Thursday’s Quick Clicks…

  • Maine law makers consider expanding timeframe for inmates to bring innocence petitions with new evidence beyond current one-year limit; prosecutors oppose.
  • New study suggests that when indigent defendants get to choose their public defender, the system works better
  • A new bill under consideration in Montana would require prosecutors to tell defendants that they plan to use an incentivized witness and the terms of the deal made in exchange for testimony. It also would allow defense counsel to request a pre-trial hearing where a judge can weigh the credibility of the testimony and if there is enough other evidence to corroborate the witness’ story. The judge could then choose to bar the testimony as inadmissible or issue a jury instruction, similar to how courts currently review the credibility of some scientific witnesses before a trial starts.
  • Dallas’ exonerees mission to free the wrongfully convicted is the focus of a new film

One response to “Thursday’s Quick Clicks…
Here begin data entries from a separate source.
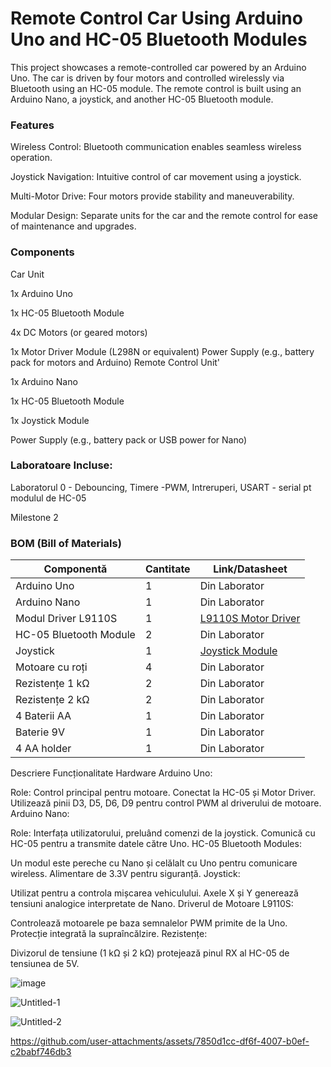 # Remote Control Car Using Arduino Uno and HC-05 Bluetooth Modules
This project showcases a remote-controlled car powered by an Arduino Uno. The car is driven by four motors and controlled wirelessly 
via Bluetooth using an HC-05 module. The remote control is built using an Arduino Nano, a joystick, and another HC-05 Bluetooth module.

### Features
Wireless Control: Bluetooth communication enables seamless wireless operation.

Joystick Navigation: Intuitive control of car movement using a joystick.

Multi-Motor Drive: Four motors provide stability and maneuverability.

Modular Design: Separate units for the car and the remote control for ease of maintenance and upgrades.

### Components

Car Unit

1x Arduino Uno

1x HC-05 Bluetooth Module

4x DC Motors (or geared motors)

1x Motor Driver Module (L298N or equivalent)
Power Supply (e.g., battery pack for motors and Arduino)
Remote Control Unit'

1x Arduino Nano

1x HC-05 Bluetooth Module

1x Joystick Module

Power Supply (e.g., battery pack or USB power for Nano)

### Laboratoare Incluse:

Laboratorul 0 - Debouncing, 
Timere -PWM, 
Intreruperi, 
USART - serial pt modulul de HC-05

Milestone 2

### BOM (Bill of Materials)

| **Componentă**            | **Cantitate** | **Link/Datasheet**                                                                                         |
|----------------------------|---------------|------------------------------------------------------------------------------------------------------------|
| Arduino Uno               | 1             | Din Laborator                                                                                            |
| Arduino Nano              | 1             | Din Laborator                                                                                            |
| Modul Driver L9110S       | 1             | [L9110S Motor Driver](https://www.optimusdigital.ro/ro/drivere-de-motoare-cu-perii/8246-modul-driver.html) |
| HC-05 Bluetooth Module    | 2             | Din Laborator                                                                                            |
| Joystick                  | 1             | [Joystick Module](https://components101.com/sensors/joystick-module)                                     |
| Motoare cu roți           | 4             | Din Laborator                                                                                            |
| Rezistențe 1 kΩ           | 2             | Din Laborator                                                                                            |
| Rezistențe 2 kΩ           | 2             | Din Laborator                                                                                            |
| 4 Baterii AA              | 1             | Din Laborator                                                                                            |
| Baterie 9V                | 1             | Din Laborator                                                                                            |
| 4 AA holder               | 1             | Din Laborator              



Descriere Funcționalitate Hardware
Arduino Uno:

Role: Control principal pentru motoare.
Conectat la HC-05 și Motor Driver.
Utilizează pinii D3, D5, D6, D9 pentru control PWM al driverului de motoare.
Arduino Nano:

Role: Interfața utilizatorului, preluând comenzi de la joystick.
Comunică cu HC-05 pentru a transmite datele către Uno.
HC-05 Bluetooth Modules:

Un modul este pereche cu Nano și celălalt cu Uno pentru comunicare wireless.
Alimentare de 3.3V pentru siguranță.
Joystick:

Utilizat pentru a controla mișcarea vehiculului.
Axele X și Y generează tensiuni analogice interpretate de Nano.
Driverul de Motoare L9110S:

Controlează motoarele pe baza semnalelor PWM primite de la Uno.
Protecție integrată la supraîncălzire.
Rezistențe:

Divizorul de tensiune (1 kΩ și 2 kΩ) protejează pinul RX al HC-05 de tensiunea de 5V.

![image](https://github.com/user-attachments/assets/301c5a54-4ad2-4255-8a60-ff5edc6547e3)


![Untitled-1](https://github.com/user-attachments/assets/578c5c6f-dabf-4f33-9b2c-88b621720a55)


![Untitled-2](https://github.com/user-attachments/assets/013f9625-f279-495e-bda3-a06927e7652d)



https://github.com/user-attachments/assets/7850d1cc-df6f-4007-b0ef-c2babf746db3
  1. Is it common pratice(s) for a lawyer (paid or court-appointed) to fail to…
    Mention who made the allegation?
    File for a speedy trial?
    Question witnesses, including my main witness?
    Collect evidence, especially when whereabouts was known?
    Subpoena my main witness? (He told me clearly he had.)
    Request a continuance when he knew his client was under the influence of a sleep aid? (Why didn’t the court request a continuance whe informed?)
    Why would the court dismiss an appeal without counsel being notified or present at the hearing?